Por isso nunca houve acumulação de capital. Mais do que se criar, dependia-se de interesses e favores recíprocos. Mesmo as grandes crises económicas, financeiras e políticas não mudaram isso. Em Portugal a táctica sempre substituiu a estratégia. É essa flexibilidade que sempre nos tem salvo. Não admira que, do Governo à leal oposição ou ao mais simples cidadão, à falta de desígnios nacionais, de uma cultura sólida e estratégica para o país, tudo seja sempre feito segundo o princípio da sobrevivência.

 

Depois de meses de boas notícias (e estas, como se sabe, são como os ciclos económicos e a montanha russa), o Governo levou um murro na boca: mais do que o incêndio de Pedrógão Grande foram aqueles que devastaram as regiões centro e norte em Outubro que destaparam toda a impreparação nacional para prever calamidades.
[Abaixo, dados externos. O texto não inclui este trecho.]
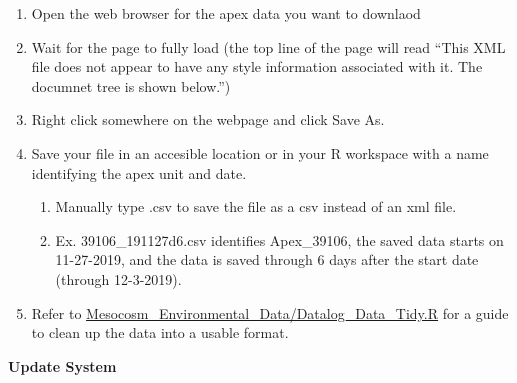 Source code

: \documentclass[]{book}
\providecommand{\tightlist}{%
  \setlength{\itemsep}{0pt}\setlength{\parskip}{0pt}}
\begin{document}
\begin{enumerate}
  \begin{enumerate}
  \def\labelenumii{\arabic{enumii}.}
  \tightlist
  \item
    Open the web browser for the apex data you want to downlaod
  \item
    Wait for the page to fully load (the top line of the page will read
    ``This XML file does not appear to have any style information
    associated with it. The documnet tree is shown below.'')
  \item
    Right click somewhere on the webpage and click Save As.
  \item
    Save your file in an accesible location or in your R workspace with
    a name identifying the apex unit and date.

    \begin{enumerate}
    \def\labelenumiii{\arabic{enumiii}.}
    \tightlist
    \item
      Manually type .csv to save the file as a csv instead of an xml
      file.
    \item
      Ex. 39106\_191127d6.csv identifies Apex\_39106, the saved data
      starts on 11-27-2019, and the data is saved through 6 days after
      the start date (through 12-3-2019).
    \end{enumerate}
  \item
    Refer to
    \href{https://github.com/SilbigerLab/Mesocosm_Environmental_Data/blob/master/Datalog_Data_Tidy.R}{Mesocosm\_Environmental\_Data/Datalog\_Data\_Tidy.R}
    for a guide to clean up the data into a usable format.
  \end{enumerate}
\end{enumerate}

 \textbf{Update System}
\end{document}
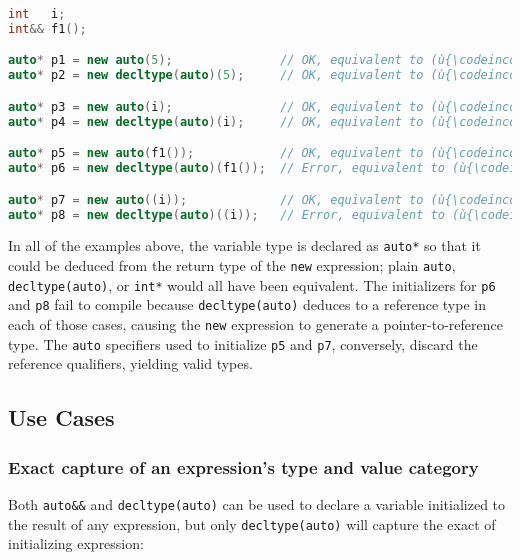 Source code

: \begin{lstlisting}[language=C++]
int   i;
int&& f1();

auto* p1 = new auto(5);               // OK, equivalent to (ù{\codeincomments{new int(5)}}ù)
auto* p2 = new decltype(auto)(5);     // OK, equivalent to (ù{\codeincomments{new int(5)}}ù)

auto* p3 = new auto(i);               // OK, equivalent to (ù{\codeincomments{new int(i)}}ù)
auto* p4 = new decltype(auto)(i);     // OK, equivalent to (ù{\codeincomments{new int(i)}}ù)

auto* p5 = new auto(f1());            // OK, equivalent to (ù{\codeincomments{new int(f1())}}ù)
auto* p6 = new decltype(auto)(f1());  // Error, equivalent to (ù{\codeincomments{new int\&\&(f1())}}ù)

auto* p7 = new auto((i));             // OK, equivalent to (ù{\codeincomments{new int(i)}}ù)
auto* p8 = new decltype(auto)((i));   // Error, equivalent to (ù{\codeincomments{new int\&(i)}}ù)
\end{lstlisting}
    

In all of the examples above, the variable type is declared as
\lstinline!auto*! so that it could be deduced from the return type of the
\lstinline!new! expression; plain \lstinline!auto!, \lstinline!decltype(auto)!,
or \lstinline!int*! would all have been equivalent. The initializers for
\lstinline!p6! and \lstinline!p8! fail to compile because
\lstinline!decltype(auto)! deduces to a reference type in each of those
cases, causing the \lstinline!new! expression to generate a
pointer-to-reference type. The \lstinline!auto! specifiers used to
initialize \lstinline!p5! and \lstinline!p7!, conversely, discard the
reference qualifiers, yielding valid types.

\subsection[Use Cases]{Use Cases}\label{use-cases}

\subsubsection[Exact capture of an expression’s type and value category]{Exact capture of an expression’s type and value category}\label{exact-capture-of-an-expression’s-type-and-value-category}

Both \lstinline!auto&&! and \lstinline!decltype(auto)! can be used to
declare a variable initialized to the result of any expression, but only
\lstinline!decltype(auto)! will capture the exact 
of initializing expression:

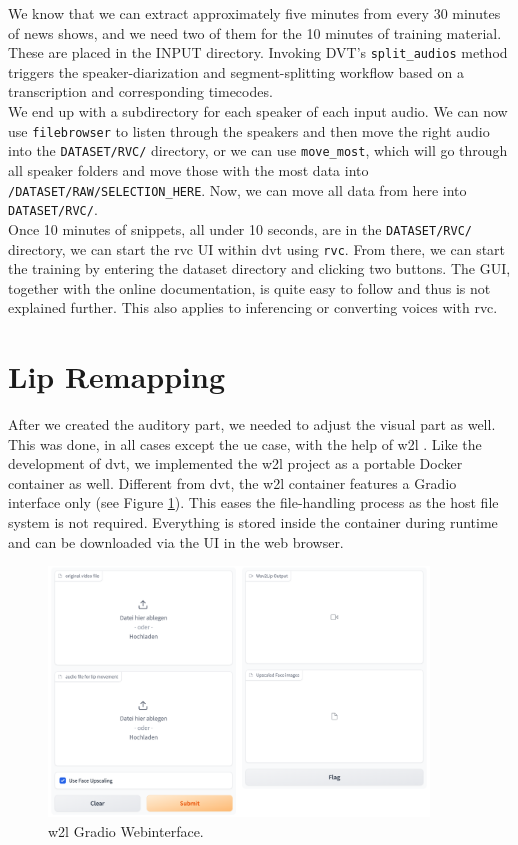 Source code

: \documentclass[
  a4paper,  %
  twoside,  %
  bibliography=totoc,
  headsepline,
  cleardoublepage=empty,
  parskip=half,
  draft=false
]{scrbook}
\begin{document}
We know that we can extract approximately five minutes from every 30 minutes of news shows, and we need two of them for the 10 minutes of training material. These are placed in the INPUT directory. Invoking DVT's \verb|split_audios| method triggers the speaker-diarization and segment-splitting workflow based on a transcription and corresponding timecodes. \\
We end up with a subdirectory for each speaker of each input audio. We can now use \verb|filebrowser| to listen through the speakers and then move the right audio into the \verb|DATASET/RVC/| directory, or we can use \verb|move_most|, which will go through all speaker folders and move those with the most data into \verb|/DATASET/RAW/SELECTION_HERE|. Now, we can move all data from here into \verb|DATASET/RVC/|. \\
Once 10 minutes of snippets, all under 10 seconds, are in the \verb|DATASET/RVC/| directory, we can start the \gls{rvc} UI within \gls{dvt} using \verb|rvc|. From there, we can start the training by entering the dataset directory and clicking two buttons. The GUI, together with the online documentation, is quite easy to follow and thus is not explained further. This also applies to inferencing or converting voices with \gls{rvc}.

\section{Lip Remapping}
 After we created the auditory part, we needed to adjust the visual part as well. This was done, in all cases except the \gls{ue} case, with the help of \gls{w2l} \cite{mukhopadhyayWav2LipAccuratelyLipsyncing2023}. Like the development of \gls{dvt}, we implemented the \gls{w2l} project as a portable Docker container as well. Different from \gls{dvt}, the \gls{w2l} container features a Gradio interface only (see Figure \ref{fig:w2l-gradio}). This eases the file-handling process as the host file system is not required. Everything is stored inside the container during runtime and can be downloaded via the UI in the web browser.
 \begin{figure}[h]

  \centering
  \includegraphics[width=0.9\textwidth]{./graphics/wav2lip/w2l-gradio.png}
  \caption{\gls{w2l} Gradio Webinterface.}
  \label{fig:w2l-gradio}
\end{figure}
\end{document}
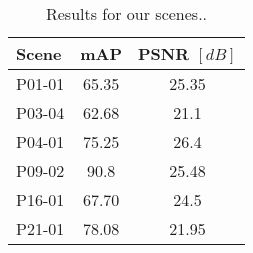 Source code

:\begin{table}
\centering
\begin{tabular}{lcc}
    \hline Scene & mAP & PSNR $[dB]$  \\
    \hline 
    P01-01  & 65.35 & 25.35  \\
    P03-04  & 62.68 & 21.1  \\
    P04-01 & 75.25 & 26.4  \\
    P09-02  & 90.8 & 25.48  \\
    P16-01  & 67.70 & 24.5  \\
    P21-01  & 78.08 & 21.95  \\
    \hline
    \end{tabular}
    \caption{Results for our scenes..}
\end{table} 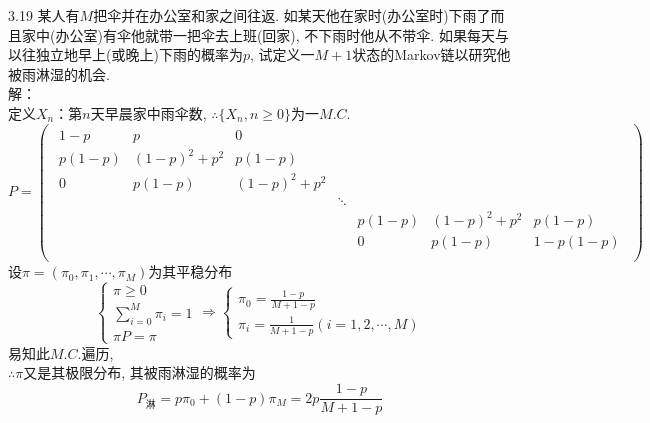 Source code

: 3.19 某人有$M$把伞并在办公室和家之间往返. 如某天他在家时(办公室时)下雨了而且家中(办公室)有伞他就带一把伞去上班(回家), 不下雨时他从不带伞. 如果每天与以往独立地早上(或晚上)下雨的概率为$p$, 试定义一$M+1$状态的Markov链以研究他被雨淋湿的机会.\\
解：\\
定义$X_n$：第$n$天早晨家中雨伞数, $\therefore \{X_n, n \geqslant 0\}$为一$M.C.$\\
	\[
	P = 
	\begin{pmatrix}
	\begin{smallmatrix}
		1-p & p & 0 & ~ & ~ & ~ & ~\\
		p(1-p) & (1-p)^2+p^2 & p(1-p) & ~ & ~ & ~ & ~\\
		0 & p(1-p) & (1-p)^2+p^2 & ~ & ~ & ~ & ~\\
		~ & ~ & ~ & \ddots & ~ & ~ & ~\\
		~ & ~ & ~ & ~ & p(1-p) & (1-p)^2+p^2 & p(1-p)\\
		~ & ~ & ~ & ~ & 0 & p(1-p) & 1-p(1-p)\\
	\end{smallmatrix}
	\end{pmatrix}
	\]
	设$\pi = (\pi_0, \pi_1, \cdots, \pi_M)$为其平稳分布\\
	\[
	\begin{cases}
	\pi \geqslant 0\\
	\sum\limits^M_{i=0}\pi_i = 1\\
	\pi P = \pi
	\end{cases}
	\Rightarrow
	\begin{cases}
	\pi_0 = \frac{1-p}{M+1-p}\\
	\pi_i = \frac{1}{M+1-p} (i = 1,2,\cdots,M)
	\end{cases}
	\]
易知此$M.C.$遍历, \\
$\therefore \pi$又是其极限分布, 其被雨淋湿的概率为
\[
P_{\text{淋}} = p\pi_0+(1-p)\pi_M = 2p\frac{1-p}{M+1-p}
\]


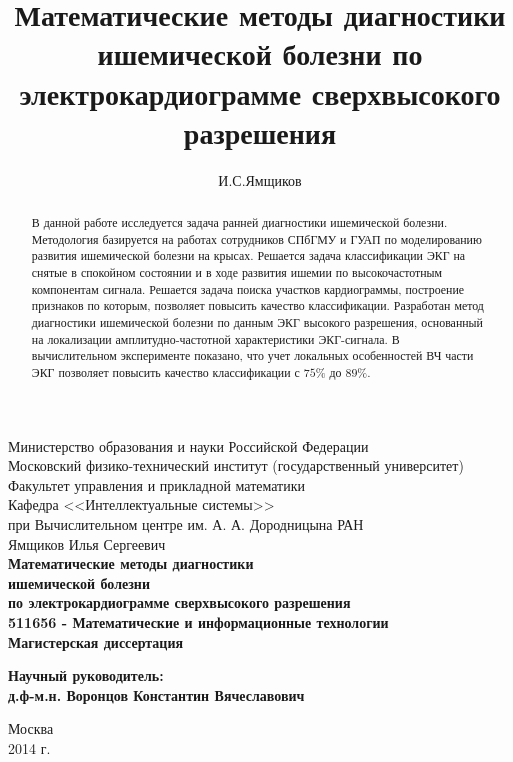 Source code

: \documentclass[a4paper,12pt]{extarticle}
\title{Математические методы диагностики ишемической болезни по электрокардиограмме сверхвысокого разрешения}
\author{И.С.Ямщиков}
\begin{document}
{
\renewcommand{\baselinestretch}{1}
\thispagestyle{empty}
\begin{center}
    \sc
        Министерство образования и науки Российской Федерации\\
        Московский физико-технический институт
        {\rm(государственный университет)}\\
        Факультет управления и прикладной математики\\
        Кафедра <<Интеллектуальные системы>>\\
        при Вычислительном центре им. А. А. Дородницына РАН\\[35mm]

    \rm\large
        Ямщиков Илья Сергеевич\\[10mm]
    \bf\Large
        Математические методы диагностики\\
        ишемической болезни \\
        по электрокардиограмме сверхвысокого разрешения\\[10mm]
    \rm\normalsize
        511656 - Математические и информационные технологии\\[10mm]
    \sc
        Магистерская диссертация\\[30mm]
\end{center}
\hfill\parbox{80mm}{
    \begin{flushleft}
    \bf
        Научный руководитель:\\
    \rm
        д.ф-м.н. Воронцов Константин Вячеславович\\[5cm]
    \end{flushleft}
}
\begin{center}
    Москва\\
    2014 г.
\end{center}
}

\tableofcontents

\newpage
\begin{abstract}
В данной работе исследуется задача ранней диагностики ишемической болезни. Методология базируется на работах сотрудников СПбГМУ и ГУАП по моделированию развития ишемической болезни на крысах. Решается задача классификации ЭКГ на снятые в спокойном состоянии и в ходе развития ишемии по высокочастотным компонентам сигнала. Решается задача поиска участков кардиограммы, построение признаков по которым, позволяет повысить качество классификации. Разработан метод диагностики ишемической болезни по данным ЭКГ высокого разрешения, основанный на локализации амплитудно-частотной характеристики ЭКГ-сигнала. В вычислительном эксперименте показано, что учет локальных особенностей ВЧ части ЭКГ позволяет повысить качество классификации с $75\%$ до $89\%$.
\end{abstract}
\end{document}
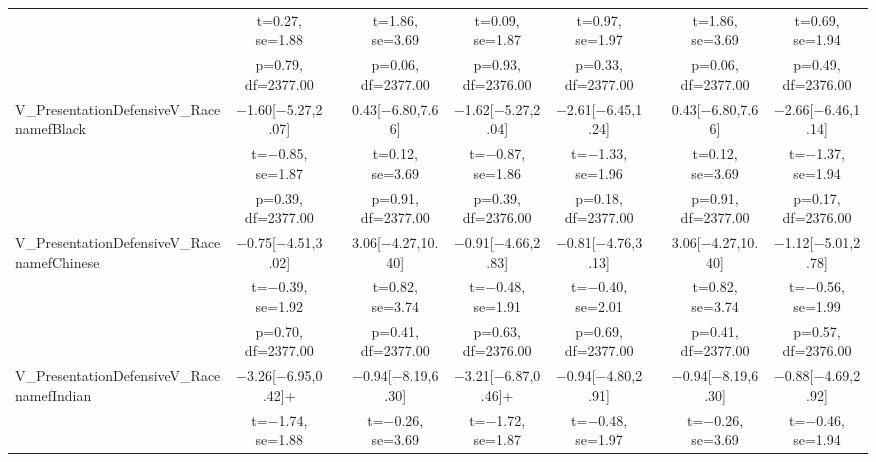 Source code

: \documentclass[]{report}
\begin{document}
\begin{table}
{\begin{tabular}[t]{lcccccccc}
		& t=\num{0.27}, se=\num{1.88} &  & t=\num{1.86}, se=\num{3.69} & t=\num{0.09}, se=\num{1.87} & t=\num{0.97}, se=\num{1.97} &  & t=\num{1.86}, se=\num{3.69} & t=\num{0.69}, se=\num{1.94}\\
		& p=\num{0.79}, df=\num{2377.00} &  & p=\num{0.06}, df=\num{2377.00} & p=\num{0.93}, df=\num{2376.00} & p=\num{0.33}, df=\num{2377.00} &  & p=\num{0.06}, df=\num{2377.00} & p=\num{0.49}, df=\num{2376.00}\\
		V\_PresentationDefensiveV\_RacenamefBlack & \num{-1.60}[\num{-5.27},\num{2.07}] &  & \num{0.43}[\num{-6.80},\num{7.66}] & \num{-1.62}[\num{-5.27},\num{2.04}] & \num{-2.61}[\num{-6.45},\num{1.24}] &  & \num{0.43}[\num{-6.80},\num{7.66}] & \num{-2.66}[\num{-6.46},\num{1.14}]\\
		& t=\num{-0.85}, se=\num{1.87} &  & t=\num{0.12}, se=\num{3.69} & t=\num{-0.87}, se=\num{1.86} & t=\num{-1.33}, se=\num{1.96} &  & t=\num{0.12}, se=\num{3.69} & t=\num{-1.37}, se=\num{1.94}\\
		& p=\num{0.39}, df=\num{2377.00} &  & p=\num{0.91}, df=\num{2377.00} & p=\num{0.39}, df=\num{2376.00} & p=\num{0.18}, df=\num{2377.00} &  & p=\num{0.91}, df=\num{2377.00} & p=\num{0.17}, df=\num{2376.00}\\
		V\_PresentationDefensiveV\_RacenamefChinese & \num{-0.75}[\num{-4.51},\num{3.02}] &  & \num{3.06}[\num{-4.27},\num{10.40}] & \num{-0.91}[\num{-4.66},\num{2.83}] & \num{-0.81}[\num{-4.76},\num{3.13}] &  & \num{3.06}[\num{-4.27},\num{10.40}] & \num{-1.12}[\num{-5.01},\num{2.78}]\\
		& t=\num{-0.39}, se=\num{1.92} &  & t=\num{0.82}, se=\num{3.74} & t=\num{-0.48}, se=\num{1.91} & t=\num{-0.40}, se=\num{2.01} &  & t=\num{0.82}, se=\num{3.74} & t=\num{-0.56}, se=\num{1.99}\\
		& p=\num{0.70}, df=\num{2377.00} &  & p=\num{0.41}, df=\num{2377.00} & p=\num{0.63}, df=\num{2376.00} & p=\num{0.69}, df=\num{2377.00} &  & p=\num{0.41}, df=\num{2377.00} & p=\num{0.57}, df=\num{2376.00}\\
		V\_PresentationDefensiveV\_RacenamefIndian & \num{-3.26}[\num{-6.95},\num{0.42}]+ &  & \num{-0.94}[\num{-8.19},\num{6.30}] & \num{-3.21}[\num{-6.87},\num{0.46}]+ & \num{-0.94}[\num{-4.80},\num{2.91}] &  & \num{-0.94}[\num{-8.19},\num{6.30}] & \num{-0.88}[\num{-4.69},\num{2.92}]\\
		& t=\num{-1.74}, se=\num{1.88} &  & t=\num{-0.26}, se=\num{3.69} & t=\num{-1.72}, se=\num{1.87} & t=\num{-0.48}, se=\num{1.97} &  & t=\num{-0.26}, se=\num{3.69} & t=\num{-0.46}, se=\num{1.94}\\

\end{tabular}}
\end{table}
\end{document}
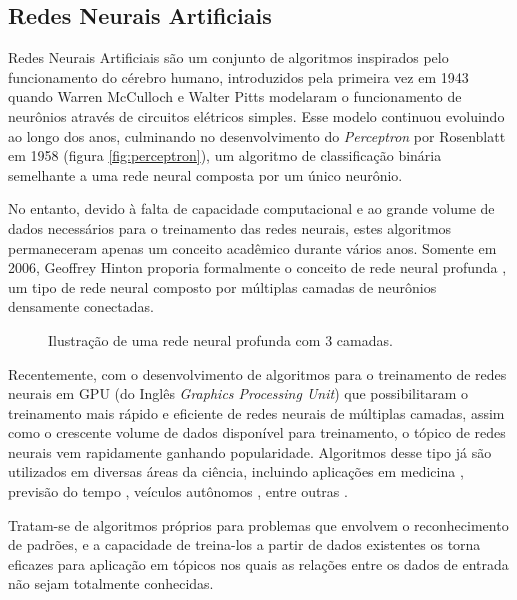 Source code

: \subsection{Redes Neurais Artificiais}
\label{sec:ann}

Redes Neurais Artificiais são um conjunto de algoritmos inspirados pelo funcionamento do cérebro humano, introduzidos pela primeira vez em 1943 quando Warren McCulloch e Walter Pitts modelaram o funcionamento de neurônios através de circuitos elétricos simples\cite{mccullochLogicalCalculusIdeas1943}. 
Esse modelo continuou evoluindo ao longo dos anos, culminando no desenvolvimento do \textit{Perceptron} por Rosenblatt em 1958 \cite{rosenblattPerceptronProbabilisticModel1958} (figura \ref{fig:perceptron}), um algoritmo de classificação binária semelhante a uma rede neural composta por um único neurônio.

No entanto, devido à falta de capacidade computacional e ao grande volume de dados necessários para o treinamento das redes neurais, estes algoritmos permaneceram apenas um conceito acadêmico durante vários anos.
Somente em 2006, Geoffrey Hinton proporia formalmente o conceito de rede neural profunda \cite{hintonFastLearningAlgorithm2006}, um tipo de rede neural composto por múltiplas camadas de neurônios densamente conectadas.

\begin{figure}[ht]
    \centering
    
    \caption{Ilustração de uma rede neural profunda com 3 camadas.}
    \label{fig:dnn}
\end{figure}

Recentemente, com o desenvolvimento de algoritmos para o treinamento de redes neurais em GPU (do Inglês \textit{Graphics Processing Unit}) que possibilitaram o treinamento mais rápido e eficiente de redes neurais de múltiplas camadas, assim como o crescente volume de dados disponível para treinamento, o tópico de redes neurais vem rapidamente ganhando popularidade.
Algoritmos desse tipo já são utilizados em diversas áreas da ciência, incluindo aplicações em medicina \cite{hannunCardiologistLevelArrhythmiaDetection2019,phamPredictingHealthcareTrajectories2017,houDeepSFDeepConvolutional2018}, previsão do tempo \cite{akramSequenceSequenceWeather2016}, veículos autônomos \cite{bojarskiEndEndLearning2016,peddagollaLaneDetectionAutonomous}, entre outras \cite{abiodunStateoftheartArtificialNeural2018}.

Tratam-se de algoritmos próprios para problemas que envolvem o reconhecimento de padrões, e a capacidade de treina-los a partir de dados existentes os torna eficazes para aplicação em tópicos nos quais as relações entre os dados de entrada não sejam totalmente conhecidas.

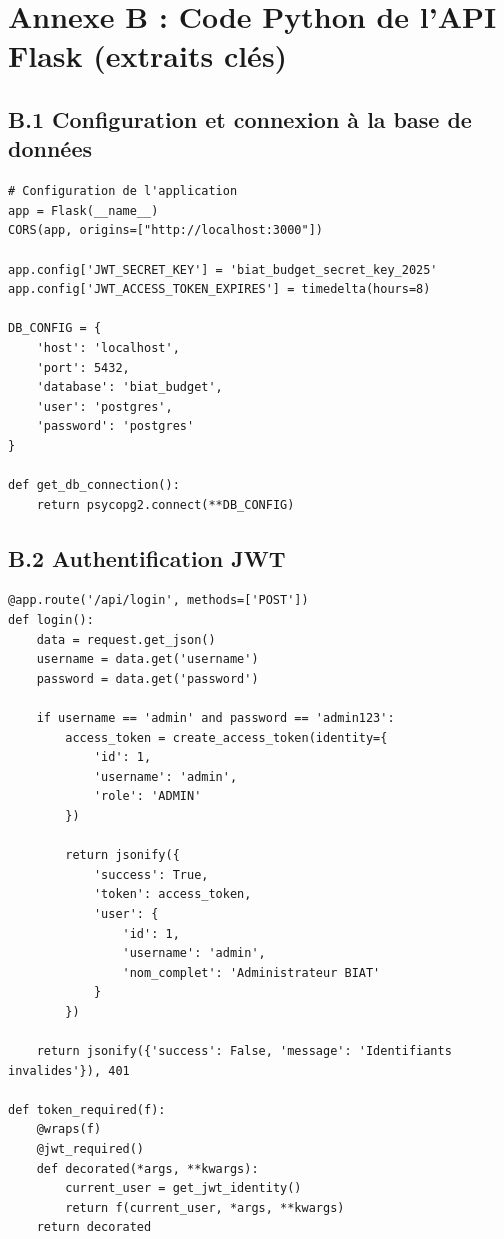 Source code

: \newpage

\section*{Annexe B : Code Python de l'API Flask (extraits clés)}

\subsection*{B.1 Configuration et connexion à la base de données}

\begin{verbatim}
# Configuration de l'application
app = Flask(__name__)
CORS(app, origins=["http://localhost:3000"])

app.config['JWT_SECRET_KEY'] = 'biat_budget_secret_key_2025'
app.config['JWT_ACCESS_TOKEN_EXPIRES'] = timedelta(hours=8)

DB_CONFIG = {
    'host': 'localhost',
    'port': 5432,
    'database': 'biat_budget',
    'user': 'postgres',
    'password': 'postgres'
}

def get_db_connection():
    return psycopg2.connect(**DB_CONFIG)
\end{verbatim}

\subsection*{B.2 Authentification JWT}

\begin{verbatim}
@app.route('/api/login', methods=['POST'])
def login():
    data = request.get_json()
    username = data.get('username')
    password = data.get('password')
    
    if username == 'admin' and password == 'admin123':
        access_token = create_access_token(identity={
            'id': 1,
            'username': 'admin',
            'role': 'ADMIN'
        })
        
        return jsonify({
            'success': True,
            'token': access_token,
            'user': {
                'id': 1,
                'username': 'admin',
                'nom_complet': 'Administrateur BIAT'
            }
        })
    
    return jsonify({'success': False, 'message': 'Identifiants invalides'}), 401

def token_required(f):
    @wraps(f)
    @jwt_required()
    def decorated(*args, **kwargs):
        current_user = get_jwt_identity()
        return f(current_user, *args, **kwargs)
    return decorated
\end{verbatim}


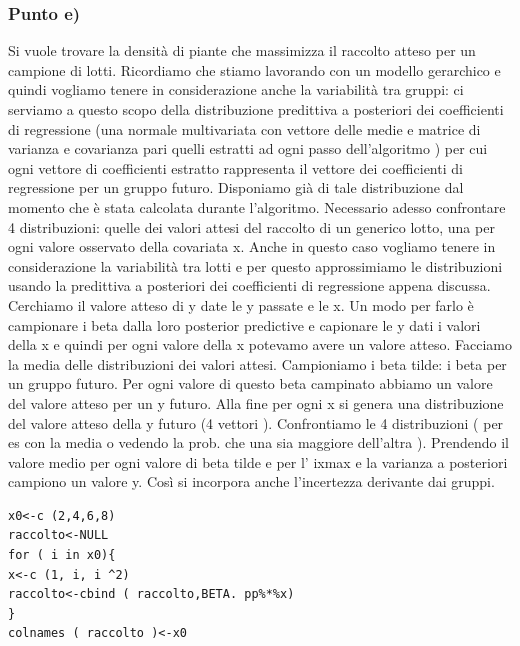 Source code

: \subsubsection*{Punto e)}
Si vuole trovare la densità di piante che massimizza il raccolto atteso 
per un campione di lotti. Ricordiamo che stiamo lavorando con un modello 
gerarchico e quindi vogliamo tenere in considerazione anche la variabilità tra gruppi: 
ci serviamo a questo scopo della distribuzione predittiva a posteriori dei 
coefficienti di regressione (una normale multivariata con vettore delle medie e 
matrice di varianza e covarianza pari quelli estratti ad ogni passo dell'algoritmo ) 
per cui ogni vettore di coefficienti estratto rappresenta il vettore dei coefficienti 
di regressione per un gruppo futuro. Disponiamo già di tale distribuzione dal 
momento che è stata calcolata durante l'algoritmo. 
Necessario adesso confrontare 4 distribuzioni: quelle dei valori attesi del 
raccolto di un generico lotto, una per ogni valore osservato della covariata x. 
Anche in questo caso vogliamo tenere in considerazione la variabilità tra lotti e per 
questo approssimiamo le distribuzioni usando la predittiva a posteriori dei 
coefficienti di regressione appena discussa. Cerchiamo il valore atteso di y date 
le y passate e le x. Un modo per farlo è campionare i beta dalla loro posterior 
predictive e capionare le y dati i valori della x e quindi per ogni valore della x 
potevamo avere un valore atteso. Facciamo la media delle distribuzioni dei valori 
attesi. Campioniamo i beta tilde: i beta per un gruppo futuro. Per ogni valore di 
questo beta campinato abbiamo un valore del valore atteso per un y futuro. 
Alla fine per ogni x si genera una distribuzione del valore atteso della y futuro 
(4 vettori ). Confrontiamo le 4 distribuzioni ( per es con la media o vedendo la 
prob. che una sia maggiore dell'altra ). Prendendo il valore medio per ogni valore 
di beta tilde e per l' ixmax e la varianza a posteriori campiono un valore y. 
Così si incorpora anche l'incertezza derivante dai gruppi.

\begin{lstlisting}[style=R]
x0<-c (2,4,6,8)
raccolto<-NULL
for ( i in x0){
x<-c (1, i, i ^2)
raccolto<-cbind ( raccolto,BETA. pp%*%x)
}
colnames ( raccolto )<-x0
\end{lstlisting}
E para as combater eficazmente. Seres humanos e animais (para já não falar da floresta) pagaram com a vida esta fragilidade portuguesa. Os que sobreviveram, pessoas e animais que vagueiam pelo que sobra do verde, buscam agora comida, conforto e uma esperança de vida.

 

Foi no meio de tudo isso que se fez uma mini-remodelação governativa (uma gota de água para o que António Costa vai ter de fazer até ao início do ano, para recuperar iniciativa política) e o CDS avançou com uma moção de censura ao Governo. Esta, que levou atrelado um PSD desorientado, não passou. A esquerda da maioria parlamentar, sempre mais interessada da "reposição de direitos" do que noutras coisas, deixou António Costa a defender-se sozinho. Ou seja, este foi o fim de uma era e o início, aos solavancos, de outra.

 

O estado de graça acabou para o Governo (e Marcelo Rebelo de Sousa mostrou isso mesmo). O OE vai deixar de ser só um maná para PCP e BE: terá de se preocupar com gastos que não podem ficar cativos para que o défice brilhe aos olhos de Bruxelas e das agências de "rating". E aí a fractura da maioria vai começar a acontecer. À direita, a oposição reposiciona-se. Assunção Cristas, forte pelo seu resultado eleitoral em Lisboa, quer ser a locomotiva da luta contra Costa. O PSD, em busca de um líder que lhe dê estabilidade, ainda terá de esperar uns meses para recuperar o elã perdido. É uma sensação de fim de era política aquela que se vive. Não admira que Constança Urbano de Sousa se tenha sentado, como deputada, na penúltima fila do hemiciclo parlamentar. E Jorge Gomes na última. A nova realidade requer outros nomes. E outra mestria política.